-- EXERCISE DETAILS --
Copy each line of the records that contains the word "current".

**** RECORDED DATA ****

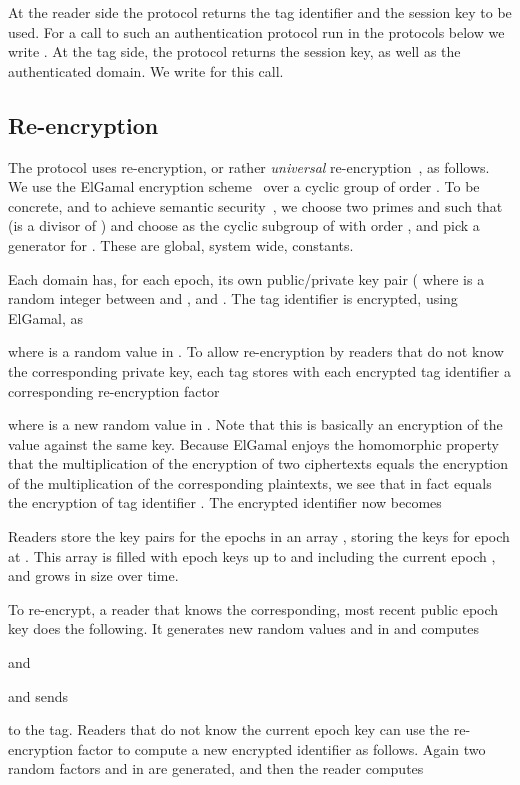 At the reader side the protocol returns the tag identifier and the
session key to be used.
For a call to such an
authentication protocol run in the protocols below
we write
.
At the tag side, the protocol returns the session key, as well as 
the authenticated domain.
We write  for this call.

\subsection{Re-encryption}
\label{ssec-reencrypt}

The protocol uses re-encryption, or rather \emph{universal}
re-encryption~\cite{golle2004reencryption}, as follows. 
We use the ElGamal encryption scheme~\cite{DBLP:journals/tit/Elgamal85}
over a cyclic group  of order .
To be
concrete, and to achieve semantic security~\cite{DBLP:conf/pkc/TsiounisY98}, we
choose two primes  and  such that  (\ie  is a divisor of
) and choose as  the cyclic subgroup of  with order , and 
pick a generator  for . These are global, system wide, constants.



Each domain has, for each epoch, its own public/pri\-vate key pair (
where  is a random integer between  and , and .
The tag identifier  is encrypted, using ElGamal, as

where  is a random value in . 
To allow re-encryption by readers that do not know the corresponding private
key, each tag stores with each encrypted tag identifier a corresponding
re-encryption factor

where  is a new random value in . 
Note that this is basically an encryption of
the value  against the same key. Because ElGamal enjoys the homomorphic
property that the multiplication of the encryption of two ciphertexts equals
the encryption of the multiplication of the corresponding plaintexts, we see
that  in fact equals the encryption of tag identifier .
The encrypted identifier now becomes


Readers store the key pairs for the epochs in an array , storing
the keys for epoch  at . This array is filled with epoch
keys up to and including the current epoch , and grows in size over
time. 

To re-encrypt, a reader that knows the corresponding, most recent public epoch
key  does the following. It generates new random
values  and  in  and computes

and

and sends

to the tag.
Readers that do not know the current epoch key can use the re-encryption 
factor to compute a new encrypted identifier as follows. Again two random
factors  and  in  are generated, and then the reader computes

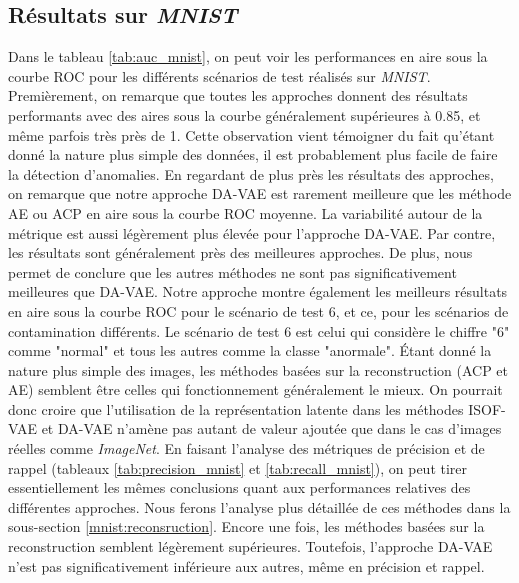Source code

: \subsection{Résultats sur \textit{MNIST}}

Dans le tableau \ref{tab:auc_mnist}, on peut voir les performances en aire sous la courbe ROC pour les différents scénarios de test réalisés sur \textit{MNIST}. Premièrement, on remarque que toutes les approches donnent des résultats performants avec des aires sous la courbe généralement supérieures à 0.85, et même parfois très près de 1. Cette observation vient témoigner du fait qu'étant donné la nature plus simple des données, il est probablement plus facile de faire la détection d'anomalies. En regardant de plus près les résultats des \DIFdelbegin {}\DIFdelend \DIFaddbegin {}\DIFaddend approches, on remarque que notre approche DA-VAE est rarement meilleure que les méthode AE ou ACP en aire sous la courbe ROC moyenne. La variabilité autour de la métrique est aussi légèrement plus élevée pour l'approche DA-VAE. Par contre, les résultats sont généralement près des meilleures approches. De plus, \DIFdelbegin {}\DIFdelend \DIFaddbegin {}\DIFaddend nous permet de conclure que les autres méthodes ne sont pas significativement meilleures que DA-VAE. Notre approche montre également les meilleurs résultats en aire sous la courbe ROC pour le scénario de test 6, et ce, pour les \DIFdelbegin {}\DIFdelend \DIFaddbegin {}\DIFaddend scénarios de contamination différents. Le scénario de test 6 est celui qui considère le chiffre "6" comme "normal" et tous les autres comme la classe "anormale". Étant donné la nature plus simple des images, les méthodes basées sur la reconstruction (ACP et AE) semblent être celles qui fonctionnement généralement le mieux. On pourrait donc croire que l'utilisation de la représentation latente dans les méthodes ISOF-VAE et DA-VAE n'amène pas autant de valeur ajoutée que dans le cas d'images réelles comme \textit{ImageNet}. En faisant l'analyse des métriques de précision et de rappel (tableaux \ref{tab:precision_mnist} et \ref{tab:recall_mnist}), on peut tirer essentiellement les mêmes conclusions quant aux performances relatives des différentes approches. Nous ferons l'analyse plus détaillée de ces méthodes dans la sous-section \ref {mnist:reconsruction}. Encore une fois, les méthodes basées sur la reconstruction semblent légèrement supérieures. Toutefois, l'approche DA-VAE n'est pas significativement inférieure aux autres, même en précision et rappel\DIFdelbegin {}\DIFdelend .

****

-- RESPONSE AREA --
keys up to and including the current epoch , and grows in size over
Readers that do not know the current epoch key can use the re-encryption 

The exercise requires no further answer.